Verify that SQL server's Transparent Data Encryption (TDE) protector is encrypted
Why this matters
Using Customer-managed keys (CMKs) for Transparent Data Encryption (TDE) enhances security and compliance by giving organizations full control over the encryption keys used to secure data at rest. This reduces reliance on Microsoft-managed keys and enables stronger separation of duties, key rotation policies, and auditing.

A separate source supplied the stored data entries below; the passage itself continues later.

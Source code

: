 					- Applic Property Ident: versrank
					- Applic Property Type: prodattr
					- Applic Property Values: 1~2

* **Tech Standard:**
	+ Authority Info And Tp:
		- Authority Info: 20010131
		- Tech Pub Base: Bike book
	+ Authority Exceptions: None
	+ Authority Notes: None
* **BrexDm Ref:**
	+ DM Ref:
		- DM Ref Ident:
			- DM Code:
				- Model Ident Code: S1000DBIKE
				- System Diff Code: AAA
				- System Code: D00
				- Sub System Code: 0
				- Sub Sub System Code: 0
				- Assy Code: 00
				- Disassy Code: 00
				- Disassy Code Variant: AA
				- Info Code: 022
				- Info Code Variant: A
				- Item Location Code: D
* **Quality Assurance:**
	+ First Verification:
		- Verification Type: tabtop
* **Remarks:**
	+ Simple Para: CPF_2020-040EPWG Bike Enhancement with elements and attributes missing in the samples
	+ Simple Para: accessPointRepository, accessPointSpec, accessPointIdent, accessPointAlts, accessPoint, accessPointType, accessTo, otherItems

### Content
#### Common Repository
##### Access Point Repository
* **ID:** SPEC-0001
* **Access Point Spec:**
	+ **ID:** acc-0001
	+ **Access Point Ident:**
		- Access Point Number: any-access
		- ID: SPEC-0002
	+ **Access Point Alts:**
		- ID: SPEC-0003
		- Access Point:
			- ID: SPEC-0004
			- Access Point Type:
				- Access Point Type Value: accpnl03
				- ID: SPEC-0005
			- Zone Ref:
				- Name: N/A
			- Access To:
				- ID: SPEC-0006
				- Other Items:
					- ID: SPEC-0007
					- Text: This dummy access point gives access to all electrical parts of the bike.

Without CMKs, encryption relies on Microsoft-managed keys, which limits visibility and may fall short of regulatory requirements for sensitive workloads.
What this check does
This Auto Check verifies that the TDE protector for an Azure SQL Server is encrypted using a key stored in Azure Key Vault.
Check Logic
Passes if:
serverKeyType = AzureKeyVault
kind = azurekeyvault
uri
is not null
Fails if:
serverKeyType = ServiceManaged
or other unmanaged types
Applies to:
- Azure SQL Server
- Azure SQL Managed Instance
How to fix it
Azure Portal
- Go to SQL servers
- Select the desired server
- Click Transparent data encryption
- Select Customer-managed key
- Choose or create a key in Azure Key Vault
- Check Make selected key the default TDE protector
- Save
Azure CLI
az sql server tde-key set \
--resource-group <resourceGroupName> \
--server <serverName> \
--server-key-type AzureKeyVault \
--kid <keyIdentifier>
PowerShell
Set-AzSqlServerTransparentDataEncryptionProtector `
-Type AzureKeyVault `
-KeyId <KeyIdentifier> `
-ServerName <ServerName> `
-ResourceGroupName <ResourceGroupName>
Exceptions
There are no general exceptions. If the workload is non-sensitive or not subject to compliance requirements, Microsoft-managed keys may be acceptable. Any deviation should be documented with a clear risk justification.